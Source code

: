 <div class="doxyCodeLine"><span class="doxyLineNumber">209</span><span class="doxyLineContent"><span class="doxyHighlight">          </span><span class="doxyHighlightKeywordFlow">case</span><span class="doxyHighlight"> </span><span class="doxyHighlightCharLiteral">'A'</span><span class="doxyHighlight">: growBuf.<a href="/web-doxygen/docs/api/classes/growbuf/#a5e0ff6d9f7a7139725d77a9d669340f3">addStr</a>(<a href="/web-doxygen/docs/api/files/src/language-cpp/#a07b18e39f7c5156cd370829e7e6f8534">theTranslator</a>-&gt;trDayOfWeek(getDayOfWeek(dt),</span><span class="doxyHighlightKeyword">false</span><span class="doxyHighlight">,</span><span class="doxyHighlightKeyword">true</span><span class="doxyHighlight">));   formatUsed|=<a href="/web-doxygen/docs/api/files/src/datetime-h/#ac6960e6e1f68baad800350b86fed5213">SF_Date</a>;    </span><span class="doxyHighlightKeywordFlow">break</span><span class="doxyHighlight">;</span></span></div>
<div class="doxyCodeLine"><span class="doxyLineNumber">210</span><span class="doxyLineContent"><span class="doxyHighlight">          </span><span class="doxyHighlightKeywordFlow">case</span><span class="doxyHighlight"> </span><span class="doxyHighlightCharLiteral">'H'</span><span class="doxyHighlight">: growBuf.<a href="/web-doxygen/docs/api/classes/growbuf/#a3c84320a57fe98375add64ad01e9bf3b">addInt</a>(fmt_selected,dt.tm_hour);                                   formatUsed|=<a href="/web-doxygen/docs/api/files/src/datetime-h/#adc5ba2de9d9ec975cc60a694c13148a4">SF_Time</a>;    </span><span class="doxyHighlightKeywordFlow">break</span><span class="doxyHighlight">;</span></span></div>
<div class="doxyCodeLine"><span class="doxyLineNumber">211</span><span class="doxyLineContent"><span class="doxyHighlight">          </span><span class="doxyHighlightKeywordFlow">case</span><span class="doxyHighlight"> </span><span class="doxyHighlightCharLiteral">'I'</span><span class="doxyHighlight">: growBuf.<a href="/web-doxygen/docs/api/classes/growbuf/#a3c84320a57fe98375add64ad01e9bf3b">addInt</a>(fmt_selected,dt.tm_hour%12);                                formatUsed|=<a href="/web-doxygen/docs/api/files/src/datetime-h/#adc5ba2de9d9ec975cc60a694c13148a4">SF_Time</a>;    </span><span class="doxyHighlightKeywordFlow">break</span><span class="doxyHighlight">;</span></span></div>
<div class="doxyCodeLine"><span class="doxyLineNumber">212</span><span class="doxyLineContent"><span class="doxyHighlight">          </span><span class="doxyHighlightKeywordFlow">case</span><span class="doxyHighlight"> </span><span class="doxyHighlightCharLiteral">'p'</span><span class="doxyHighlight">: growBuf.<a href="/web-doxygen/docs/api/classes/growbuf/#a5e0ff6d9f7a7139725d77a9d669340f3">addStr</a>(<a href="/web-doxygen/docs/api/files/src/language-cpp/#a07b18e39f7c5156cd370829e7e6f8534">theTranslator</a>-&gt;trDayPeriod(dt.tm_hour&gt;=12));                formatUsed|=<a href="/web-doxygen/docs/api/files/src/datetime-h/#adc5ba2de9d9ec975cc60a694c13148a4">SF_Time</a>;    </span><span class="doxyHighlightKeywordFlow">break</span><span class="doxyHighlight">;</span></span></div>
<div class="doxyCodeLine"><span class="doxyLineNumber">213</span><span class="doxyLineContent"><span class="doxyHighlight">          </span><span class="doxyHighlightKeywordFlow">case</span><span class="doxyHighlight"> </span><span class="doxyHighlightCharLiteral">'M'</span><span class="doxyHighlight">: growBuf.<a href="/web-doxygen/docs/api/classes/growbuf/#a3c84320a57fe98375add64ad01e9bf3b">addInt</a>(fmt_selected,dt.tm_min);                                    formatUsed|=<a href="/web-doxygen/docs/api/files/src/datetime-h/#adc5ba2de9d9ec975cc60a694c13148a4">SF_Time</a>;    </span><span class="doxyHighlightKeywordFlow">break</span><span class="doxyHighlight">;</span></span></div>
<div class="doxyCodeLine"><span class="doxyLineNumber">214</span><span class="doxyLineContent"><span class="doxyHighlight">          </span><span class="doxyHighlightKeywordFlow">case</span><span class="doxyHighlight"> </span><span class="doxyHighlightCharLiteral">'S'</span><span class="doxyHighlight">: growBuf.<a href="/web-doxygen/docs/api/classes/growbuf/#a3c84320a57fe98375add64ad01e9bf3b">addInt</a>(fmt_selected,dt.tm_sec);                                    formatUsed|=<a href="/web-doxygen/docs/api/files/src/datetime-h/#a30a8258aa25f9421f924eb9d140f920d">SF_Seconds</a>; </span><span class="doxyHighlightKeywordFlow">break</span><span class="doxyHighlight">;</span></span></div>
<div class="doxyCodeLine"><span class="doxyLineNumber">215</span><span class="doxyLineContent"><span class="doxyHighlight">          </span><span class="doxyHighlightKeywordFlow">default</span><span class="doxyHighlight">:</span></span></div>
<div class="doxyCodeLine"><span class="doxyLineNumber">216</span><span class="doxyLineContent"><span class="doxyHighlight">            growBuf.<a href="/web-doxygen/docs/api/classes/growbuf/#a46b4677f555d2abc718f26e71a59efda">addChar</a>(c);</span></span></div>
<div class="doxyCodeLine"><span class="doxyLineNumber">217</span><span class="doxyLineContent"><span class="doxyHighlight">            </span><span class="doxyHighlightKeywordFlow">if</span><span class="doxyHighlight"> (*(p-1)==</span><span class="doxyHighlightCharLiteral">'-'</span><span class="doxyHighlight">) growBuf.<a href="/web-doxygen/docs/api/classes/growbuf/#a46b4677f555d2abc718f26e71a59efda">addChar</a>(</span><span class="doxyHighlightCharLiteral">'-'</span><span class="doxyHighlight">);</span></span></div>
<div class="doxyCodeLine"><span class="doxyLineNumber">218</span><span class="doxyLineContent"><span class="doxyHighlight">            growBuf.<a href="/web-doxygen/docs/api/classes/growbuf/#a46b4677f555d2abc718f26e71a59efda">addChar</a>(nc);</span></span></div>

Requirement »
Each line of the data in which the string "addChar" appears needs to be copied.

Task output »
<div class="doxyCodeLine"><span class="doxyLineNumber">216</span><span class="doxyLineContent"><span class="doxyHighlight">            growBuf.<a href="/web-doxygen/docs/api/classes/growbuf/#a46b4677f555d2abc718f26e71a59efda">addChar</a>(c);</span></span></div>
<div class="doxyCodeLine"><span class="doxyLineNumber">217</span><span class="doxyLineContent"><span class="doxyHighlight">            </span><span class="doxyHighlightKeywordFlow">if</span><span class="doxyHighlight"> (*(p-1)==</span><span class="doxyHighlightCharLiteral">'-'</span><span class="doxyHighlight">) growBuf.<a href="/web-doxygen/docs/api/classes/growbuf/#a46b4677f555d2abc718f26e71a59efda">addChar</a>(</span><span class="doxyHighlightCharLiteral">'-'</span><span class="doxyHighlight">);</span></span></div>
<div class="doxyCodeLine"><span class="doxyLineNumber">218</span><span class="doxyLineContent"><span class="doxyHighlight">            growBuf.<a href="/web-doxygen/docs/api/classes/growbuf/#a46b4677f555d2abc718f26e71a59efda">addChar</a>(nc);</span></span></div>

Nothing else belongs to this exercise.